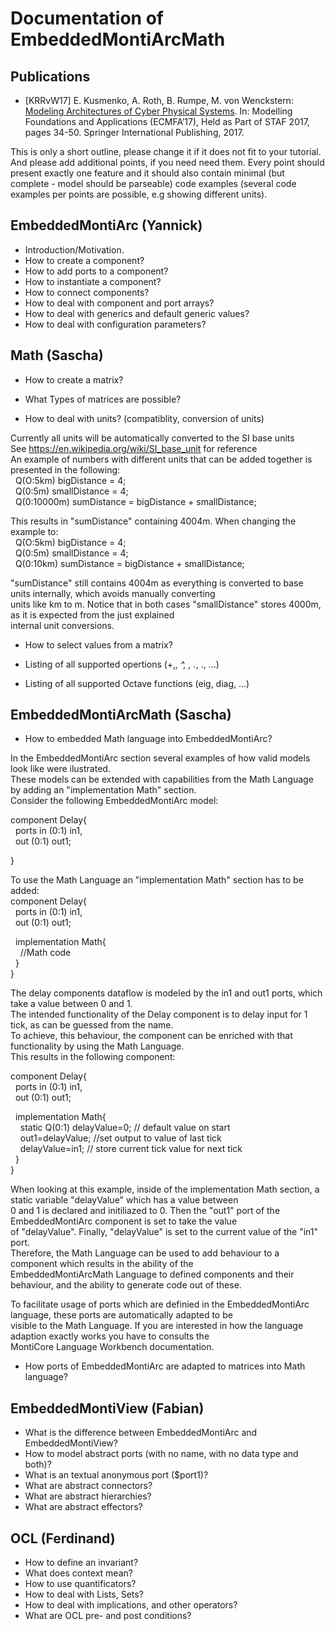 # Documentation of EmbeddedMontiArcMath

Publications
----
* [KRRvW17] E. Kusmenko, A. Roth, B. Rumpe, M. von Wenckstern:
  [Modeling Architectures of Cyber Physical Systems](http://www.se-rwth.de/publications/Systematic-Language-Extension-Mechanisms-for-the-MontiArc-Architecture-Description-Language.pdf).
  In: Modelling Foundations and Applications (ECMFA’17), 
      Held as Part of STAF 2017, pages 34-50. 
      Springer International Publishing, 2017.

This is only a short outline, please change it if it does not fit to your tutorial.
And please add additional points, if you need need them.
Every point should present exactly one feature and it should also contain minimal (but complete - model should be parseable) code examples (several code examples per points are possible, e.g showing different units).

EmbeddedMontiArc (Yannick)
----
* Introduction/Motivation.
* How to create a component?
* How to add ports to a component?
* How to instantiate a component?
* How to connect components?
* How to deal with component and port arrays?
* How to deal with generics and default generic values?
* How to deal with configuration parameters?

Math (Sascha)
----
* How to create a matrix?
  
  
* What Types of matrices are possible?
  
  
* How to deal with units? (compatiblity, conversion of units)  

Currently all units will be automatically converted to the SI base units  
See https://en.wikipedia.org/wiki/SI_base_unit for reference  
An example of numbers with different units that can be added together is presented in the following:  
&nbsp;&nbsp;Q(O:5km) bigDistance = 4;  
&nbsp;&nbsp;Q(0:5m) smallDistance = 4;  
&nbsp;&nbsp;Q(0:10000m) sumDistance = bigDistance + smallDistance;  
  
This results in "sumDistance" containing 4004m. When changing the example to:  
&nbsp;&nbsp;Q(O:5km) bigDistance = 4;  
&nbsp;&nbsp;Q(0:5m) smallDistance = 4;  
&nbsp;&nbsp;Q(0:10km) sumDistance = bigDistance + smallDistance;  
  
"sumDistance" still contains 4004m as everything is converted to base units internally, which avoids manually converting  
units like km to m. Notice that in both cases "smallDistance" stores 4000m, as it is expected from the just explained  
internal unit conversions.   

* How to select values from a matrix?
  
* Listing of all supported opertions (+,*, ^, \, .*, .\, ...)
  
* Listing of all supported Octave functions (eig, diag, ...)

EmbeddedMontiArcMath (Sascha)
----
* How to embedded Math language into EmbeddedMontiArc?
  
In the EmbeddedMontiArc section several examples of how valid models look like were ilustrated.  
These models can be extended with capabilities from the Math Language by adding an "implementation Math" section.  
Consider the following EmbeddedMontiArc model:  

component Delay{  
&nbsp;&nbsp;ports in (0:1) in1,  
&nbsp;&nbsp;out (0:1) out1;  
           
}  

To use the Math Language an "implementation Math" section has to be added:  
component Delay{  
&nbsp;&nbsp;ports in (0:1) in1,  
&nbsp;&nbsp;out (0:1) out1;  
  
&nbsp;&nbsp;implementation Math{  
&nbsp;&nbsp;&nbsp;&nbsp;//Math code   
&nbsp;&nbsp;}  
}  


The delay components dataflow is modeled by the in1 and out1 ports, which take a value between 0 and 1.  
The intended functionality of the Delay component is to delay input for 1 tick, as can be guessed from the name.  
To achieve, this behaviour, the component can be enriched with that functionality by using the Math Language.  
This results in the following component:  

component Delay{  
&nbsp;&nbsp;ports in (0:1) in1,  
&nbsp;&nbsp;out (0:1) out1;  
          
&nbsp;&nbsp;implementation Math{  
&nbsp;&nbsp;&nbsp;&nbsp;static Q(0:1) delayValue=0; // default value on start  
&nbsp;&nbsp;&nbsp;&nbsp;out1=delayValue; //set output to value of last tick  
&nbsp;&nbsp;&nbsp;&nbsp;delayValue=in1; // store current tick value for next tick  
&nbsp;&nbsp;}  
}  

When looking at this example, inside of the implementation Math section, a static variable "delayValue" which has a value between  
0 and 1 is declared and initiliazed to 0. Then the "out1" port of the EmbeddedMontiArc component is set to take the value  
of "delayValue". Finally, "delayValue" is set to the current value of the "in1" port.   
Therefore, the Math Language can be used to add behaviour to a component which results in the ability of the  
EmbeddedMontiArcMath Language to defined components and their behaviour, and the ability to generate code out of these.  



To facilitate usage of ports which are definied in the EmbeddedMontiArc language, these ports are automatically adapted to be   
visible to the Math Language. If you are interested in how the language adaption exactly works you have to consults the  
MontiCore Language Workbench documentation.  
* How ports of EmbeddedMontiArc are adapted to matrices into Math language?  

EmbeddedMontiView (Fabian)
----
* What is the difference between EmbeddedMontiArc and EmbeddedMontiView?
* How to model abstract ports (with no name, with no data type and both)?
* What is an textual anonymous port ($port1)? 
* What are abstract connectors?
* What are abstract hierarchies?
* What are abstract effectors?

OCL (Ferdinand)
----
* How to define an invariant?
* What does context mean?
* How to use quantificators?
* How to deal with Lists, Sets?
* How to deal with implications, and other operators?
* What are OCL pre- and post conditions?
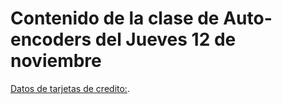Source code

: # Contenido de la clase de Auto-encoders del Jueves 12 de noviembre

[Datos de tarjetas de credito:](https://drive.google.com/file/d/17AfPEaAQgdee8EJuquAUKCZ4BxdnoBTt/view?usp=sharing).</br>
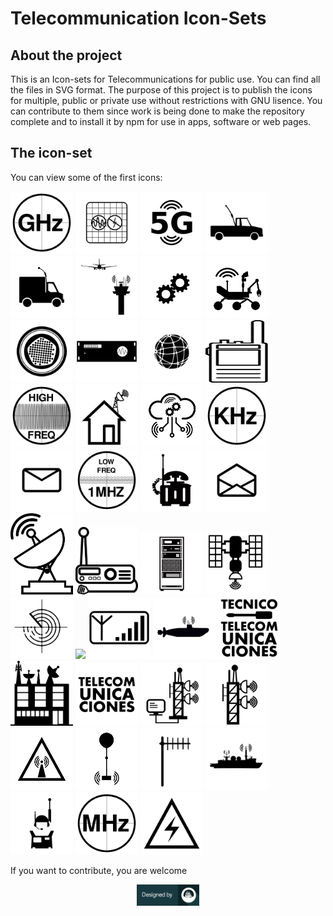 Telecommunication Icon-Sets
================

## About the project

This is an Icon-sets for Telecommunications for public use. You can find
all the files in SVG format. The purpose of this project is to publish
the icons for multiple, public or private use without restrictions with
GNU lisence. You can contribute to them since work is being done to make
the repository complete and to install it by npm for use in apps,
software or web pages.

## The icon-set

You can view some of the first icons:

<img src="svg-files/ghz.svg" width="100"/>
<img src="svg-files/faraday.svg" width="100"/>
<img src="svg-files/5g.svg" width="100"/>
<img src="svg-files/camioneta-antena.svg" width="100"/>
<img src="svg-files/camion-peque-antena.svg" width="100"/>
<img src="svg-files/comunication-airport-v1.svg" width="100"/>
<img src="svg-files/dentadas-v1.svg" width="100"/>
<img src="svg-files/explorer-robot.svg" width="100"/>
<img src="svg-files/fibra-opt-structura.svg" width="100"/>
<img src="svg-files/freq-gen.svg" width="100"/>
<img src="svg-files/global-com.svg" width="100px"/>
<img src="svg-files/handies.svg" height="100" width="100"/>
<img src="svg-files/high-freq.svg" width="100"/>
<img src="svg-files/hogar-parabola.svg" width="100"/>
<img src="svg-files/iot-v1.svg" width="100"/>
<img src="svg-files/khz.svg" width="100"/>
<img src="svg-files/letter-mensaje.svg" width="100"/>
<img src="svg-files/low-freq.svg" width="100"/>
<img src="svg-files/militar-phone.svg" width="100"/>
<img src="svg-files/open-letter-mensaje.svg" width="100"/>
<img src="svg-files/parabola.svg" width="100"/>
<img src="svg-files/radio-2l.svg" width="100"/>
<img src="svg-files/rf-rack.svg" width="100"/>
<img src="svg-files/satelite-1.svg" width="100"/>
<img src="svg-files/search-signal.svg" width="100"/>
<img src="svg-files/señal-signal.svg" width="100"/>
<img src="svg-files/signal.svg" width="100"/>
<img src="svg-files/submarine-v1.svg" width="100"/>
<img src="svg-files/TECNICO-TELECOMUNICACIONES.svg" width="100"/>
<img src="svg-files/telecom-headquarters.svg" width="100"/>
<img src="svg-files/TELECOMUNICACIONES.svg" width="100"/>
<img src="svg-files/torre-pc.svg" width="100"/>
<img src="svg-files/tower-com.svg" width="100"/>
<img src="svg-files/warning.svg" width="100"/>
<img src="svg-files/weather-ballon.svg" width="100"/>
<img src="svg-files/yagi-antena.svg" width="100"/>
<img src="svg-files/comunication-ship-v1.svg" width="100"/>
<img src="svg-files/comunication-soldier.svg" width="100"/>
<img src="svg-files/mhz.svg" width="100"/>
<img src="svg-files/precaucion-energia.svg" width="100"/>

If you want to contribute, you are welcome

<div align="center">

<a href="https://lagoleta.github.io">
<img alt="La Goleta" img src="designedby.svg" width="100"> </a>

</div>
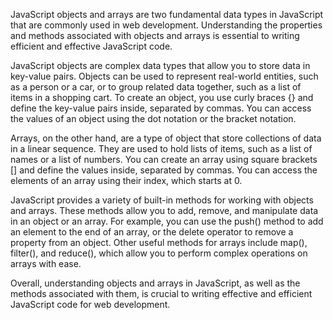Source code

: JavaScript objects and arrays are two fundamental data types in JavaScript that are commonly used in web development. Understanding the properties and methods associated with objects and arrays is essential to writing efficient and effective JavaScript code.

JavaScript objects are complex data types that allow you to store data in key-value pairs. Objects can be used to represent real-world entities, such as a person or a car, or to group related data together, such as a list of items in a shopping cart. To create an object, you use curly braces {} and define the key-value pairs inside, separated by commas. You can access the values of an object using the dot notation or the bracket notation.

Arrays, on the other hand, are a type of object that store collections of data in a linear sequence. They are used to hold lists of items, such as a list of names or a list of numbers. You can create an array using square brackets [] and define the values inside, separated by commas. You can access the elements of an array using their index, which starts at 0.

JavaScript provides a variety of built-in methods for working with objects and arrays. These methods allow you to add, remove, and manipulate data in an object or an array. For example, you can use the push() method to add an element to the end of an array, or the delete operator to remove a property from an object. Other useful methods for arrays include map(), filter(), and reduce(), which allow you to perform complex operations on arrays with ease.

Overall, understanding objects and arrays in JavaScript, as well as the methods associated with them, is crucial to writing effective and efficient JavaScript code for web development.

Requirement:
Find the line with "Every point should" in the material above. Reproduce it and each line after it up to and including the line with "create a component?".

Answer to the exercise:
Every point should present exactly one feature and it should also contain minimal (but complete - model should be parseable) code examples (several code examples per points are possible, e.g showing different units).

EmbeddedMontiArc (Yannick)
----
* Introduction/Motivation.
* How to create a component?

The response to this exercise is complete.